RECORDS FOR THIS TASK -

== Segment start ==

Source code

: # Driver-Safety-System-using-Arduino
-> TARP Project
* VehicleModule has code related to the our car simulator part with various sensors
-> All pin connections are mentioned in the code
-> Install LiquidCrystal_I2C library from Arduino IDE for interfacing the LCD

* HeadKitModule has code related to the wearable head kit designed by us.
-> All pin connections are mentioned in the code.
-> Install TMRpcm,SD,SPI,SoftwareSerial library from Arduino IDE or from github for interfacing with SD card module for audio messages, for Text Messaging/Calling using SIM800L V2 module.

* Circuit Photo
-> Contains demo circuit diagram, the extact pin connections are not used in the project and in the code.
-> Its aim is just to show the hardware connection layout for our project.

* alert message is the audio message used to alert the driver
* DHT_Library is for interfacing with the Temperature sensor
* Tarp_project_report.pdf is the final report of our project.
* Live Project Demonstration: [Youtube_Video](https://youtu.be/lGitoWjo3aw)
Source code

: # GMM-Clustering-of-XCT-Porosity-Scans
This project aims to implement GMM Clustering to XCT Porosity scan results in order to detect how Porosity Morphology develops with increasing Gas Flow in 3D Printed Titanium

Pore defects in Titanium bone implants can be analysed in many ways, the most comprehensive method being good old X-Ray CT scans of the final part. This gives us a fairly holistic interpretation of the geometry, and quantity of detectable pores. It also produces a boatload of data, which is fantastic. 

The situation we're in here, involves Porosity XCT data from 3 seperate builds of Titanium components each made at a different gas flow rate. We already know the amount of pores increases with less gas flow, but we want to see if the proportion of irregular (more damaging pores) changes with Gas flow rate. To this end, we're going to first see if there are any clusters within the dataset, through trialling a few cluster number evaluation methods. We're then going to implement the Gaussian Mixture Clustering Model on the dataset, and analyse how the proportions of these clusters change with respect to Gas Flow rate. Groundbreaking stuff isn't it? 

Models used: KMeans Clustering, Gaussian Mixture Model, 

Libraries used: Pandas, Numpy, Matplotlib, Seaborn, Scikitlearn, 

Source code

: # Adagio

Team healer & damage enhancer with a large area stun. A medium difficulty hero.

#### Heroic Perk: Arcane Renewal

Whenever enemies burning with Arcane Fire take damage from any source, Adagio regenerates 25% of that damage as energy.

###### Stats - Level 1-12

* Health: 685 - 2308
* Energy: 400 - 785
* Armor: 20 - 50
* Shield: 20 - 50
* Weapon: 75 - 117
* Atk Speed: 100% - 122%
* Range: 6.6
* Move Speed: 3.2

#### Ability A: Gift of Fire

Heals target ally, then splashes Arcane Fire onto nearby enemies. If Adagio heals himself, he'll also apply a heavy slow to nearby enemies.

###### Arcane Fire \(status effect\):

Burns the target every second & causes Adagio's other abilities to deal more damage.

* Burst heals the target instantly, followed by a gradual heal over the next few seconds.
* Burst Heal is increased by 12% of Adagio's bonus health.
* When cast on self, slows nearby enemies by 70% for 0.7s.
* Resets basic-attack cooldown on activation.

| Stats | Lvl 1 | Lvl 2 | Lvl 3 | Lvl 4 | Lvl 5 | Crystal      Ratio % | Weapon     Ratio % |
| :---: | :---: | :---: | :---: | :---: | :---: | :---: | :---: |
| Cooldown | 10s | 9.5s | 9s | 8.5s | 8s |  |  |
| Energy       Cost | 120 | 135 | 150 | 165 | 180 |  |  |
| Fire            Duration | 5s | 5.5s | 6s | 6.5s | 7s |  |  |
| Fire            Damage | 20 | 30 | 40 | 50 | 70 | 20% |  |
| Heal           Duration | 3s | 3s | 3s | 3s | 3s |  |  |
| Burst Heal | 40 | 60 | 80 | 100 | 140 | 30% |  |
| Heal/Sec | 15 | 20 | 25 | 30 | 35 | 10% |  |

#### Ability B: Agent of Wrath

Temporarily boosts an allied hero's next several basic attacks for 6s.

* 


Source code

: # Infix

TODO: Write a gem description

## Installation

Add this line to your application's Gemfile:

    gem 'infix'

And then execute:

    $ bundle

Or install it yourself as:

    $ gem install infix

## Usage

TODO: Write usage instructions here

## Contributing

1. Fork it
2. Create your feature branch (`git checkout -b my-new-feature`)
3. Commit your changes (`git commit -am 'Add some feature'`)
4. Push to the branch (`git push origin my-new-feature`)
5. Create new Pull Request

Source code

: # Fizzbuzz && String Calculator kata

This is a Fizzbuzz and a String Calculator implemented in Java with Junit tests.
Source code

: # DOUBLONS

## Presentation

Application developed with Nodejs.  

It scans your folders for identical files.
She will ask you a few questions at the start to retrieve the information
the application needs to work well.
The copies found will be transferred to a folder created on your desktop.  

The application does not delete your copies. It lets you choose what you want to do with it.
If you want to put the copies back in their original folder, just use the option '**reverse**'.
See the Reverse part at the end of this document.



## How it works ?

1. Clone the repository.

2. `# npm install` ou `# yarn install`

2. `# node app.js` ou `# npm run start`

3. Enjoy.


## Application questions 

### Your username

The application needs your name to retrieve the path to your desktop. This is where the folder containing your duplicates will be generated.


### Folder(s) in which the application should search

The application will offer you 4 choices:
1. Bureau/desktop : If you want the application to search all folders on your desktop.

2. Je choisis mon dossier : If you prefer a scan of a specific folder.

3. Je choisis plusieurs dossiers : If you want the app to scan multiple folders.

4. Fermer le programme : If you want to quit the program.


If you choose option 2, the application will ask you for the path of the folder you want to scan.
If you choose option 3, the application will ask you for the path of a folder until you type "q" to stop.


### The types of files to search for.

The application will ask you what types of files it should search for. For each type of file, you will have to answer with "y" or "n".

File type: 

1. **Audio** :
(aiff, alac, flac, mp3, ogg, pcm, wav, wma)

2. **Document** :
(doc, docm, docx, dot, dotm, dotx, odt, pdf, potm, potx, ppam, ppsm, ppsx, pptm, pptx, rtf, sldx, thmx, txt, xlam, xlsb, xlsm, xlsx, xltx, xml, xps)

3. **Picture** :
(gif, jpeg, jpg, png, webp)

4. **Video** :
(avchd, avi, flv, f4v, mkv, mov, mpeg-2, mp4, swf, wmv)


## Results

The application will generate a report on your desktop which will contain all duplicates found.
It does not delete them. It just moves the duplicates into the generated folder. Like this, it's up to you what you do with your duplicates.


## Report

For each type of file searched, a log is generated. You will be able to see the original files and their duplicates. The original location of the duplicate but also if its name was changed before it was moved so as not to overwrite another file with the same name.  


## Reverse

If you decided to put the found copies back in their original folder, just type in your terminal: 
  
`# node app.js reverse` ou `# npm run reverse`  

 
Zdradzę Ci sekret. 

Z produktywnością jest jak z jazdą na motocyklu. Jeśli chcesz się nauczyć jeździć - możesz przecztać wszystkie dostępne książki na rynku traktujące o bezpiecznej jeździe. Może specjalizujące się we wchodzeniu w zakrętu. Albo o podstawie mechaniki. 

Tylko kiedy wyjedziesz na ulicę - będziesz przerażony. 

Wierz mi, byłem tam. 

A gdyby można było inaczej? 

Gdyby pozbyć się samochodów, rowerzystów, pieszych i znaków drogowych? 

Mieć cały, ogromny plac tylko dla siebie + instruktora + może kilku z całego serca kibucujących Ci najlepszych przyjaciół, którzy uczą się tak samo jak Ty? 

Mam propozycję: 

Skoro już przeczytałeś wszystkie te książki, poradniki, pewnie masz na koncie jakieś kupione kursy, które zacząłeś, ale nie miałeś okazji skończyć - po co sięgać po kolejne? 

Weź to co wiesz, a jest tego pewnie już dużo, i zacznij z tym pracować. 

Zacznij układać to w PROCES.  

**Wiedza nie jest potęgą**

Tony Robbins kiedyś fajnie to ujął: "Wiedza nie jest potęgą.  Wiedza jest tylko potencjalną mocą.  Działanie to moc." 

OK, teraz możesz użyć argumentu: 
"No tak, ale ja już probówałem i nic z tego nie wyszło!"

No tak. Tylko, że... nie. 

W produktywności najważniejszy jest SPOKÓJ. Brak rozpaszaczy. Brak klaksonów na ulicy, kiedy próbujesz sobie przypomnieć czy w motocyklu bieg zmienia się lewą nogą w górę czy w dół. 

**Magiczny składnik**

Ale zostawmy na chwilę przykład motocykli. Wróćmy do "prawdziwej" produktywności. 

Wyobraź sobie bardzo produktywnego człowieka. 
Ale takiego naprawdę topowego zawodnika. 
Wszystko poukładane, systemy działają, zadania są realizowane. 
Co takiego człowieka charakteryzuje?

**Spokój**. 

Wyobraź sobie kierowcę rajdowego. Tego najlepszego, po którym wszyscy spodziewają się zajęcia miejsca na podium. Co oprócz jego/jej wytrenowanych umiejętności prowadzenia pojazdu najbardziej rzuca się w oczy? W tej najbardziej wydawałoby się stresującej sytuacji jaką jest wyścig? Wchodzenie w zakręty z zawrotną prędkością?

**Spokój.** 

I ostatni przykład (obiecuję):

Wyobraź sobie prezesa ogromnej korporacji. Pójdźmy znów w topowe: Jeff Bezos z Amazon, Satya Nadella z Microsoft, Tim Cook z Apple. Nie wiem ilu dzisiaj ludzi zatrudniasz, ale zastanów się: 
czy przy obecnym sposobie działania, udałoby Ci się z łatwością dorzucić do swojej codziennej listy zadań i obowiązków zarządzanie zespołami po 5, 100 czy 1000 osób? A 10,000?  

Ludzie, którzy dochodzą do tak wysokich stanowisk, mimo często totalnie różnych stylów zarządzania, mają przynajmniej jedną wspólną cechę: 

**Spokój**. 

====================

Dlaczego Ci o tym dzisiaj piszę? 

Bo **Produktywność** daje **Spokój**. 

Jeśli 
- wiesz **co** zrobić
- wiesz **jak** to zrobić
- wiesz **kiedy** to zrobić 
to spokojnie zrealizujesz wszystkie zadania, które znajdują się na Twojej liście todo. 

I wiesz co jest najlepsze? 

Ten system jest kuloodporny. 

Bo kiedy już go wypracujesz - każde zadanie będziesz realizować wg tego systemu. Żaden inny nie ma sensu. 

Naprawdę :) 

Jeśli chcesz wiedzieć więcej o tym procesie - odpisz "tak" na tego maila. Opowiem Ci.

== Segment end ==

WHAT IS REQUIRED -
Word for word, set down the lines from the beginning of the records through the line that holds "-> Its aim is". Leave out the rest.

RESPONSE AREA -
Source code

: # Driver-Safety-System-using-Arduino
-> TARP Project
* VehicleModule has code related to the our car simulator part with various sensors
-> All pin connections are mentioned in the code
-> Install LiquidCrystal_I2C library from Arduino IDE for interfacing the LCD

* HeadKitModule has code related to the wearable head kit designed by us.
-> All pin connections are mentioned in the code.
-> Install TMRpcm,SD,SPI,SoftwareSerial library from Arduino IDE or from github for interfacing with SD card module for audio messages, for Text Messaging/Calling using SIM800L V2 module.

* Circuit Photo
-> Contains demo circuit diagram, the extact pin connections are not used in the project and in the code.
-> Its aim is just to show the hardware connection layout for our project.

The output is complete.